Determination of the most pertinent EUV proxy for use in thermosphere modeling



[1] Two major issues in the specification of the thermospheric density are the definition of proper solar inputs and the empirical modeling of thermosphere response to solar and to geomagnetic forcings. This specification is crucial for the tracking of low Earth orbiting satellites. Here we address both issues by using 14 years of daily density measurements made by the Stella satellite at 813 km altitude and by carrying out a multiscale statistical analysis of various solar inputs. First, we find that the spectrally integrated solar emission between 26–34 nm offers the best overall performance in the density reconstruction. Second, we introduce linear parametric transfer function models to describe the dynamic response of the density to the solar and geomagnetic forcings. These transfer function models lead to a major error reduction and in addition open new perspectives in the physical interpretation of the thermospheric dynamics.

1. Introduction

[2] The density and composition of Earth's thermosphere is mostly sensitive to variations of the solar irradiance in the Extreme UltraViolet (EUV, 10–121 nm) spectral range. EUV radiation heats the upper atmosphere, and an intensifying flux causes the density at a given altitude to increase. Such changes in the atmospheric density mainly affect objects in low Earth orbit, where the drag force becomes the second-largest (but secular) perturbation.

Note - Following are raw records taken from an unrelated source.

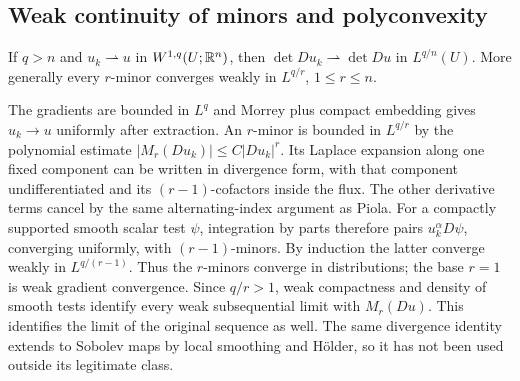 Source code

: \subsection{Weak continuity of minors and polyconvexity}
\Needspace{55mm}
\begin{lemma}
\label{lem:8-det-weak}
If $q>n$ and $u_k\rightharpoonup u$ in $W^{1,q}(U;\R^n)$, then
$\det Du_k\rightharpoonup\det Du$ in $L^{q/n}(U)$.
More generally every $r$-minor converges weakly in $L^{q/r}$, $1\leq r\leq n$.
\end{lemma}
\begin{expandedproof}
The gradients are bounded in $L^q$ and Morrey plus compact embedding gives
$u_k\to u$ uniformly after extraction. An $r$-minor is bounded in
$L^{q/r}$ by the polynomial estimate $|M_r(Du_k)|\leq C|Du_k|^r$.
Its Laplace expansion along one fixed component can be written in
 divergence form, with that component undifferentiated and its
$(r-1)$-cofactors inside the flux. The other derivative terms cancel by
the same alternating-index argument as Piola.
For a compactly supported smooth scalar test $\psi$, integration by parts
therefore pairs $u_k^\alpha D\psi$, converging uniformly, with
$(r-1)$-minors. By induction the latter converge weakly in
$L^{q/(r-1)}$. Thus the $r$-minors converge in distributions; the base
$r=1$ is weak gradient convergence. Since $q/r>1$, weak compactness
and density of smooth tests identify every weak subsequential limit
with $M_r(Du)$. This identifies the limit of the original sequence as well.
The same divergence identity extends to Sobolev maps by local smoothing
and H\"older, so it has not been used outside its legitimate class.
\end{expandedproof}
\Needspace{55mm}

[3] Errors in upper atmosphere density models are one of the main reasons for the uncertainty in the knowledge of spacecraft and debris location, particularly so when tracking data are not available. A major source of error is the definition of the solar EUV forcing which, by lack of continuous observations until 2002, is customarily replaced by EUV proxies [Tobiska et al., 2008; Bowman et al., 2008a; Lean et al., 2009], such as the F10.7 index (the solar radio flux at 10.7 cm) and nowadays more frequently the MgII index (the core-to-wing ratio of the Mg II K-line at 280 nm). A second source of error is the static nature of the models, which precludes preconditioning due to lack of memory.

[4] Here we show how a new approach allows both sources of error for thermospheric density nowcast to be reduced. First, we determine which single solar input is most appropriate by multiscale statistical analysis. Second, we introduce an empirical convolutive model that incorporates memory effects and allows both solar and geomagnetic forcings to be described simultaneously. This methodology can easily be extended to more than one solar input.

[5] The densities are inferred from precise orbit determination of the French geodetic Stella satellite, which is in a 96 °inclination and near-circular orbit at approximately 813 km altitude. Stella is a suitable spacecraft for this kind of analysis because of its spherical shape (no attitude-related errors), the perfect knowledge of the satellite characteristics (mass, surface, reflectivity), and the very accurate laser tracking by the International Laser Ranging Service [Pearlman et al., 2002].

2. The Data

[6] In this study, we use 14 years of mean densities (from January 7, 1997 through July 31, 2010) derived from orbit perturbation analysis [Jacchia and Slowey, 1963] from Stella. The density is averaged over intervals of 24 hours. This data set has the advantage of being homogenous, with no averaging over various satellites. The first Drag Temperature Model (DTM) [Barlier et al., 1978] is based upon such measurements, which essentially tie the observed decay of the semi-major axis to a mean density, which is estimated here with a relative uncertainty of 5%. Seasonal variations, which are important at the altitude of Stella, are removed by windowed Fourier analysis.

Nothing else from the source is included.